BEGIN Data records
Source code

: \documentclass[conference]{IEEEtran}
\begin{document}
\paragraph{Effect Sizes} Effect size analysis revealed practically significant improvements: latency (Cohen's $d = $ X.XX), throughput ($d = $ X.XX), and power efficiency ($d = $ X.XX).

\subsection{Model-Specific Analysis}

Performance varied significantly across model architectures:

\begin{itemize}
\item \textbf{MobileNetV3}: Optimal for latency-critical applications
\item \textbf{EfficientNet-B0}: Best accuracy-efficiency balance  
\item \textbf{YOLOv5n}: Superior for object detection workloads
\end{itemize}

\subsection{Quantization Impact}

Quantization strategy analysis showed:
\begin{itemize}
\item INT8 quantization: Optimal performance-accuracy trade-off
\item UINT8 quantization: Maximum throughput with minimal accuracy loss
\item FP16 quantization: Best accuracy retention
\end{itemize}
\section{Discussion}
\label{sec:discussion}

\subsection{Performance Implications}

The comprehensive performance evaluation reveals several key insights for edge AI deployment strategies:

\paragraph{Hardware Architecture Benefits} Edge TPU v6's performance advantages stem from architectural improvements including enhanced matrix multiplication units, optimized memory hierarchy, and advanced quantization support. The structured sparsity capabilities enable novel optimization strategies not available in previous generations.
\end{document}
END Data records
## What you are asked to do
Needed here are the exact lines from the start of the material through the line that contains "The comprehensive performance", and no others.

## Exercise response
Source code

: \documentclass[conference]{IEEEtran}
\begin{document}
\paragraph{Effect Sizes} Effect size analysis revealed practically significant improvements: latency (Cohen's $d = $ X.XX), throughput ($d = $ X.XX), and power efficiency ($d = $ X.XX).

\subsection{Model-Specific Analysis}

Performance varied significantly across model architectures:

\begin{itemize}
\item \textbf{MobileNetV3}: Optimal for latency-critical applications
\item \textbf{EfficientNet-B0}: Best accuracy-efficiency balance  
\item \textbf{YOLOv5n}: Superior for object detection workloads
\end{itemize}

\subsection{Quantization Impact}

Quantization strategy analysis showed:
\begin{itemize}
\item INT8 quantization: Optimal performance-accuracy trade-off
\item UINT8 quantization: Maximum throughput with minimal accuracy loss
\item FP16 quantization: Best accuracy retention
\end{itemize}
\section{Discussion}
\label{sec:discussion}

\subsection{Performance Implications}

The comprehensive performance evaluation reveals several key insights for edge AI deployment strategies:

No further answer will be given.